Con la brida en la mano, El Príncipe le ordenó al armenio que levantara la cabeza y abriera la boca. Entonces intentó hacerle tragar el bocado para enjaezarlo como a un verdadero caballo; pero no quedó satisfecho. La brida que había traído el galo era de las que se usaban para una bestia de gran alzada y portentosa cabeza. Por más que apretó las correas con toda la fuerza de sus brazos, no logró que el instrumento se ajustara debidamente a la anatomía del esclavo.

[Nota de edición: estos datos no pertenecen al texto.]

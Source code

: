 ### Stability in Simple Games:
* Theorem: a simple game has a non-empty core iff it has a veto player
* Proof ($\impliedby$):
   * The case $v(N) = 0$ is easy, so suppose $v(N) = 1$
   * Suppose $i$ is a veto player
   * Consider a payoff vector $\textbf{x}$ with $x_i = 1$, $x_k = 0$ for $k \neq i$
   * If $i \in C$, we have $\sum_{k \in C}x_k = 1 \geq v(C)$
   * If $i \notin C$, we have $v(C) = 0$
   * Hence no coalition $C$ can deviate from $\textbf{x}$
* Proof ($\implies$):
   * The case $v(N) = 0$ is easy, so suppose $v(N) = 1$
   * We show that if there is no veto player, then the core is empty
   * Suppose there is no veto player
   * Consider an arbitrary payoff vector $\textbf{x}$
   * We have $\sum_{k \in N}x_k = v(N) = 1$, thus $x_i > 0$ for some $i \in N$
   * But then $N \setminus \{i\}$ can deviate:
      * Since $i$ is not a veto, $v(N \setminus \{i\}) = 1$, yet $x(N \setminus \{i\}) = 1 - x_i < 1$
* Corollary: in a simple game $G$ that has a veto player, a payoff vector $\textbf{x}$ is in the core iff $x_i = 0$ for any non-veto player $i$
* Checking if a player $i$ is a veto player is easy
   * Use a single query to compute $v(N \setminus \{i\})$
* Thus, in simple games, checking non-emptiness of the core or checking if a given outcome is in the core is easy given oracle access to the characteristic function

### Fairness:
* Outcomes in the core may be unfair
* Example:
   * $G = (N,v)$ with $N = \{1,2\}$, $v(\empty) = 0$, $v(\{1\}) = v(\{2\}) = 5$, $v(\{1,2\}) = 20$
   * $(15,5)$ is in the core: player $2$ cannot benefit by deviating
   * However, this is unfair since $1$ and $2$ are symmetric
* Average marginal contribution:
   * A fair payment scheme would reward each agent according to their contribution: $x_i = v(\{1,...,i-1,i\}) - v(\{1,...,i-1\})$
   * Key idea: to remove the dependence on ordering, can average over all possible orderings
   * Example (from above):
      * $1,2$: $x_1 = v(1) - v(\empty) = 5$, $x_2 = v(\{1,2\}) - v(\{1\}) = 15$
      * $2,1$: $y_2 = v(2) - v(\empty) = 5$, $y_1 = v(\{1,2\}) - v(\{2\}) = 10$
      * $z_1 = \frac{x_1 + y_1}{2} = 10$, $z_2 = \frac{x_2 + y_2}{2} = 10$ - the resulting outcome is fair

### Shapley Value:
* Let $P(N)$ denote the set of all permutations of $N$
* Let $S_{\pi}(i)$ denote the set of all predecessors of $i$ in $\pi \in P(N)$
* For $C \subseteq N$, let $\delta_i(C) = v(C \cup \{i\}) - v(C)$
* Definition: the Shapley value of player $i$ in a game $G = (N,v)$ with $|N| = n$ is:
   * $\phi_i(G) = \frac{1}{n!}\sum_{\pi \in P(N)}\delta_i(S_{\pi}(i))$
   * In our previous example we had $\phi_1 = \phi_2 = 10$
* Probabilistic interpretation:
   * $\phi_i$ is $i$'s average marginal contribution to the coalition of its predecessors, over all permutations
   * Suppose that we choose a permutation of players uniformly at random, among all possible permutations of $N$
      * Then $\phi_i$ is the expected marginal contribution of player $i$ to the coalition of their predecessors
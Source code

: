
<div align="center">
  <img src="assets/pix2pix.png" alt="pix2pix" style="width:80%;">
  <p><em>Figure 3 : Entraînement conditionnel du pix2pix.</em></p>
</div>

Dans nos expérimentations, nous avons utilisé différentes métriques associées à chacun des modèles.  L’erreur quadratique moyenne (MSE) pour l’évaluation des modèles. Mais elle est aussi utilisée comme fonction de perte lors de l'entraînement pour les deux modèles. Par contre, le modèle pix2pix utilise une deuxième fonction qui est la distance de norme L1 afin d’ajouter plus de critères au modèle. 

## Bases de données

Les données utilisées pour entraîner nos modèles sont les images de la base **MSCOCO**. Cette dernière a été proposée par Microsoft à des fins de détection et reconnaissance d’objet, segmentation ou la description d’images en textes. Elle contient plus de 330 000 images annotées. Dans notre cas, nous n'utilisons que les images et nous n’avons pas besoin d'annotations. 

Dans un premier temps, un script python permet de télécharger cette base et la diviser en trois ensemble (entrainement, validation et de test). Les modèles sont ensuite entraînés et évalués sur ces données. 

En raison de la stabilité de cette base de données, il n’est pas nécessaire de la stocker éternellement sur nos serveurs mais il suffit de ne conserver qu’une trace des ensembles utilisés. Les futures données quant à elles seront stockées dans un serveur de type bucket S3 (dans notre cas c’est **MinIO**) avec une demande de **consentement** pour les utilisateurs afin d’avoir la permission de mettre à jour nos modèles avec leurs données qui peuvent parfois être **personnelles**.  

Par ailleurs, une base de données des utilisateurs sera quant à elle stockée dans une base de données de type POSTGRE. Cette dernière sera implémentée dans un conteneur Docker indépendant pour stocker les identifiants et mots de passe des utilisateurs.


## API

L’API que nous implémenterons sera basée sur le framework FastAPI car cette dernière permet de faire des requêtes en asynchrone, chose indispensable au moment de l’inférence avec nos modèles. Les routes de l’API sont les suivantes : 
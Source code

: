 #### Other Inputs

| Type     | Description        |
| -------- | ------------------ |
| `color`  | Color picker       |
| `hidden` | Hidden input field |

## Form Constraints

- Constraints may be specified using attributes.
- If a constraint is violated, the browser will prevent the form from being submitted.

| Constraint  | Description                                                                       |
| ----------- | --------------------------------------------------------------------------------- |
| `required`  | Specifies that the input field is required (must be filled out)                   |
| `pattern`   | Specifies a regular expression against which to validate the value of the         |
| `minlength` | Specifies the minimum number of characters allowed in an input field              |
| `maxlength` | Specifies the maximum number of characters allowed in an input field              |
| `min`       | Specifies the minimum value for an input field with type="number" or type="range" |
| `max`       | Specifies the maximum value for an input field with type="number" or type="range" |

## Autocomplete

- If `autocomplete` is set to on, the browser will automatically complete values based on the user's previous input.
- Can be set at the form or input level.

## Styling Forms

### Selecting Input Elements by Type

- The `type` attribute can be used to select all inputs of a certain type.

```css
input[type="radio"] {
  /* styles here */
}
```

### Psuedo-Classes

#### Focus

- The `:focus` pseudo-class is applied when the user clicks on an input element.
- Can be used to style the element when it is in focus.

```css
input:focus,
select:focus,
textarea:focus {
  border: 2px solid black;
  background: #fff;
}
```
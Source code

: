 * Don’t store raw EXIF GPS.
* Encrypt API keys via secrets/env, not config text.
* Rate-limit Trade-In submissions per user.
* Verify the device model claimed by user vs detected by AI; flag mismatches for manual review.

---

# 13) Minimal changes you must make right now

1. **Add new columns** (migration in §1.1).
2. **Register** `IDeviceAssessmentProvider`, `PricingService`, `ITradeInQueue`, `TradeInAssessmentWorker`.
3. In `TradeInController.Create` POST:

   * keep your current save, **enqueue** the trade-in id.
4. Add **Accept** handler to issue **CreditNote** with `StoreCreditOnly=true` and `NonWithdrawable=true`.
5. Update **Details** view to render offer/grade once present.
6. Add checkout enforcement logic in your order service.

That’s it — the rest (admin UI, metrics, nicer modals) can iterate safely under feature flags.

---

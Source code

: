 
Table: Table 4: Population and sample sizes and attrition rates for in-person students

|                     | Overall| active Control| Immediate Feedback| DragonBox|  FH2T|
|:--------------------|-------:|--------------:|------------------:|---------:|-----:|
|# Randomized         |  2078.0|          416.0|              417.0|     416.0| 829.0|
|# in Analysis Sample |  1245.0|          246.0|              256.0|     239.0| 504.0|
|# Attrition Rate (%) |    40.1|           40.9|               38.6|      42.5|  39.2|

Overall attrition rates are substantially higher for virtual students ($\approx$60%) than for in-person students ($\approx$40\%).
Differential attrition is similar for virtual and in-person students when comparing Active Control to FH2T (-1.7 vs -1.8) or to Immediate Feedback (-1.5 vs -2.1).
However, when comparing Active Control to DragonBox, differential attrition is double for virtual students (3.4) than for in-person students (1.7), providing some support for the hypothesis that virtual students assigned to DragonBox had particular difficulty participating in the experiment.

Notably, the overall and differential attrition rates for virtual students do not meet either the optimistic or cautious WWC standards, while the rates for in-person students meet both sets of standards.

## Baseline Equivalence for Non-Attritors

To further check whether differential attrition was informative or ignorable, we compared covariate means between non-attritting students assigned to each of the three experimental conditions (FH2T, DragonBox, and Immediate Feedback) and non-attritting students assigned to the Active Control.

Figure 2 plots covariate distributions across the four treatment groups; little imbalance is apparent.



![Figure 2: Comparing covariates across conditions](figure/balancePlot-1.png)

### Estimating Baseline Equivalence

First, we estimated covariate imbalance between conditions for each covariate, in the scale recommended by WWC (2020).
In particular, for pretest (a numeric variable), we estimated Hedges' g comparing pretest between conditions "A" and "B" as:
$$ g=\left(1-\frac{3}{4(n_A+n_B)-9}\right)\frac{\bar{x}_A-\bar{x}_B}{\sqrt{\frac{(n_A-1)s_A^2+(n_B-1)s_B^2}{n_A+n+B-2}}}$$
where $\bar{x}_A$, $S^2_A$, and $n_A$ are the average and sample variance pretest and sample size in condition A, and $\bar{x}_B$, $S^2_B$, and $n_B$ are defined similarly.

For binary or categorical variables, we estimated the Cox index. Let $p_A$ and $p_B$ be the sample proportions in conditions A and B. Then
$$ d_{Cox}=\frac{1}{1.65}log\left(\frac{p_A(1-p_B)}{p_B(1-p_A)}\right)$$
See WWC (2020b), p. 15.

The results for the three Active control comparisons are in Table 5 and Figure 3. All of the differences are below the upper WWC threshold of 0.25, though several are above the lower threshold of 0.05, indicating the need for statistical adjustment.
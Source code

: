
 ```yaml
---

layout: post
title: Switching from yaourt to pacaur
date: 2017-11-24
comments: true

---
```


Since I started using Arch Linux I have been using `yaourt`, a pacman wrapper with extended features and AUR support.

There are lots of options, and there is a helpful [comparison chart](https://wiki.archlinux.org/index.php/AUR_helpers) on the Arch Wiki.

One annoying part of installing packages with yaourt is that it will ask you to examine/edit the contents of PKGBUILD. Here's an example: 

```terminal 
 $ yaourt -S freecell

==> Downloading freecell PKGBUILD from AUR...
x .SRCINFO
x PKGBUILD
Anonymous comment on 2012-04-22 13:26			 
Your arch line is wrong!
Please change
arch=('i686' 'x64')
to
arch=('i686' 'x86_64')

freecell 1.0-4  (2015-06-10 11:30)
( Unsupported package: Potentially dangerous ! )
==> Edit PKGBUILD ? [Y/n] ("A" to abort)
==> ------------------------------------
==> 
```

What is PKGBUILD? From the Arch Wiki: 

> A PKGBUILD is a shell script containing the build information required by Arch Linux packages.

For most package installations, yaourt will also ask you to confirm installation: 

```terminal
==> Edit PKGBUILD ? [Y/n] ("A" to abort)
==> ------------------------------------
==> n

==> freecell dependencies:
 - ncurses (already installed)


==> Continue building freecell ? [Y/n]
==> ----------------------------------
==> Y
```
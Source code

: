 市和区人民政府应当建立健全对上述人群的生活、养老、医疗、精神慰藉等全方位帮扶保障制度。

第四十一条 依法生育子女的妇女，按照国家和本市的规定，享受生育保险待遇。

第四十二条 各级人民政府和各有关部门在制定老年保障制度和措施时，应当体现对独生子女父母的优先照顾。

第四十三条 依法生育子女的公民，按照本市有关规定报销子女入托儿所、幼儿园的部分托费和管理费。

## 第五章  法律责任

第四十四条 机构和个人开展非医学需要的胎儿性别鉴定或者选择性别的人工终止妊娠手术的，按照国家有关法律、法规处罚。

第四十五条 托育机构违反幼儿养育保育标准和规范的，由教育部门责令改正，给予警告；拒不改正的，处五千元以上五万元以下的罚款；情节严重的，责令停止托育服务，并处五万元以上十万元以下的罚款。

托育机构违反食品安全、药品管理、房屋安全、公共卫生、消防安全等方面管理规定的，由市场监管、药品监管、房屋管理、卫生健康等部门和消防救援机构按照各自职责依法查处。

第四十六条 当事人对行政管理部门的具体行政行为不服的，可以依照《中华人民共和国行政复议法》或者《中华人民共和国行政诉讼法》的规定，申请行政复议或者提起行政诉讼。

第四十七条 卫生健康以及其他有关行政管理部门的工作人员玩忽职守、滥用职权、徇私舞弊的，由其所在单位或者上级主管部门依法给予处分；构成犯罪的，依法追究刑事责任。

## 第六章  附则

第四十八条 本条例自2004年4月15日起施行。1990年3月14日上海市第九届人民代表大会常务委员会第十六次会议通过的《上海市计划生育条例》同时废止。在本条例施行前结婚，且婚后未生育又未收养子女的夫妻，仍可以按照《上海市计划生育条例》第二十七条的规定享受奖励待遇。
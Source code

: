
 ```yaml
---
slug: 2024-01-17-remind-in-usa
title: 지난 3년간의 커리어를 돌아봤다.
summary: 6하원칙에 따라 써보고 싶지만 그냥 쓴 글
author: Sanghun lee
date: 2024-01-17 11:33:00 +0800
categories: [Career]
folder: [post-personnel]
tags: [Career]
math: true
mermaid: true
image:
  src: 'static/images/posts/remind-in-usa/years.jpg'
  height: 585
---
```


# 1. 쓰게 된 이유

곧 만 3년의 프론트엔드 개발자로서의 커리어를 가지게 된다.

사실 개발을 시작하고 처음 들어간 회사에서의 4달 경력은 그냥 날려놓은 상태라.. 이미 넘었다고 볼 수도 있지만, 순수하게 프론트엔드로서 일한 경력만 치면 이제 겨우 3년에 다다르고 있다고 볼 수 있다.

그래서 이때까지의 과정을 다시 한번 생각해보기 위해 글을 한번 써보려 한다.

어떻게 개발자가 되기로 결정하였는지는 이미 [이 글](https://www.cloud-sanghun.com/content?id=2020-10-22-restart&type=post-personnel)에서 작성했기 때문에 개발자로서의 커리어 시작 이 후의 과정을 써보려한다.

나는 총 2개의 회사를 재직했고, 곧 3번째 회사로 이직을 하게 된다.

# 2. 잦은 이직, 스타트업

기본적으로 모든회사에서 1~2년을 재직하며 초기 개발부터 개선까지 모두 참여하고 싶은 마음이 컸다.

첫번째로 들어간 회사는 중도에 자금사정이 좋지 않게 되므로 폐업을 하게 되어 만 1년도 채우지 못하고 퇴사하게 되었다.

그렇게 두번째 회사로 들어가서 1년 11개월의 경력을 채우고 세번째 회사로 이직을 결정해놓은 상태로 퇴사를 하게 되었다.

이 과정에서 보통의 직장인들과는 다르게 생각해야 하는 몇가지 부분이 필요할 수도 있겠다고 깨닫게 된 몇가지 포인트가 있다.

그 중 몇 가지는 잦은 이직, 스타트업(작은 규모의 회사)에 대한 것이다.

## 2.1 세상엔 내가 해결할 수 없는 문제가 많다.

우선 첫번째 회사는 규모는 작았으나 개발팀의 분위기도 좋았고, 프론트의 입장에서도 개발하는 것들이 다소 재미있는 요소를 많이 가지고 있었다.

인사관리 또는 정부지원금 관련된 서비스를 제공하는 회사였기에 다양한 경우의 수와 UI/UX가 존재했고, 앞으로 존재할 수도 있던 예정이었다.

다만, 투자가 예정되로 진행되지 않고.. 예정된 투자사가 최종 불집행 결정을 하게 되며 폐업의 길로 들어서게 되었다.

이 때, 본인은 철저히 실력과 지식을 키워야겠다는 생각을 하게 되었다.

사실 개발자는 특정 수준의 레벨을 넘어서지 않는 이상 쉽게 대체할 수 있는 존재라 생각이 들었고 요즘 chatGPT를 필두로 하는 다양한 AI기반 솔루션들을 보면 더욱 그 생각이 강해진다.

Sintió que la cólera volvía a invadirlo y con la misma brida empezó a dar golpes furiosos sobre la cabeza del armenio. Tampoco se olvidó del galo que estaba echado a sus pies y mientras azotaba al otro, a éste le pisoteaba la cabeza con fuerza, arrancándole piel y pelos que se quedaban enredados en las púas de sus cáligas. Los dos miserables no se atrevían a moverse ni menos a parar los golpes que les prodigaba El Príncipe, pero chillaban aterrados e imploraban clemencia. Casi estaban al borde del colapso por tanto dolor y tanto miedo. Ya se habían convencido que les esperaba un cruel y prolongado tormento.

El Príncipe estaba demasiado alterado y no iba tener piedad con ese par de animales que tan mal le servían; hasta pensó en hacerlos colgar por los pulgares para azotarlos Él mismo hasta arrancarles el cuero del lomo. Pero luego reflexionó un poco y dedujo que de nada iba a servir a su diversión moler a los esclavos a golpes. Ya que la brida no se ajustaba a la anatomía del armenio, Él adecuaría al armenio para que se ajustara a una nueva rienda. Le propinó una patada salvaje por la cabeza al galo y le ordenó:

—¡DAME MI DAGA!

El esclavo se estremeció convencido que El Príncipe había decidido apuñalarlos. Pero era mejor eso que cualquier otro tormento. Casi agradeció que su Amo hubiera decidido hacerlos morir de una manera tan poco cruel. Se arrastró unos cuantos palmos y luego se levantó con presteza y fue a por la daga del Príncipe para volver a toda prisa a postrarse a sus pies, entregarle el arma y esperar sumisamente la punzada mortal que creía le iba a propinar el Divino Cayo.

El Príncipe tomó la daga de manos del esclavo y volvió a patearlo con fiereza. El miserable chilló y de nuevo se postró hasta el suelo para intentar besar los pies de su Amo; pero recibió otro golpe casi más fuerte que el anterior y una nueva orden.

—¡DAME UNA CUERDA! – le gritó El Príncipe.

El galo salió de nuevo en busca de lo que se le pedía y El Príncipe se acercó al armenio blandiendo la daga. Casi sonrió imaginando lo cómico que se vería el esclavo enjaezado de la manera que Él había ideado. Seguro que cuando llegaran su padre Germánico y el centurión Lúcilo se iban a torcer de risa viéndolo montado sobre semejante "caballo". Puso la punta del arma sobre la mejilla izquierda del siervo y presionó con fuerza; pero apenas pudo abrirle una pequeña herida por que el miserable chilló e involuntariamente torció la cabeza hacia la derecha.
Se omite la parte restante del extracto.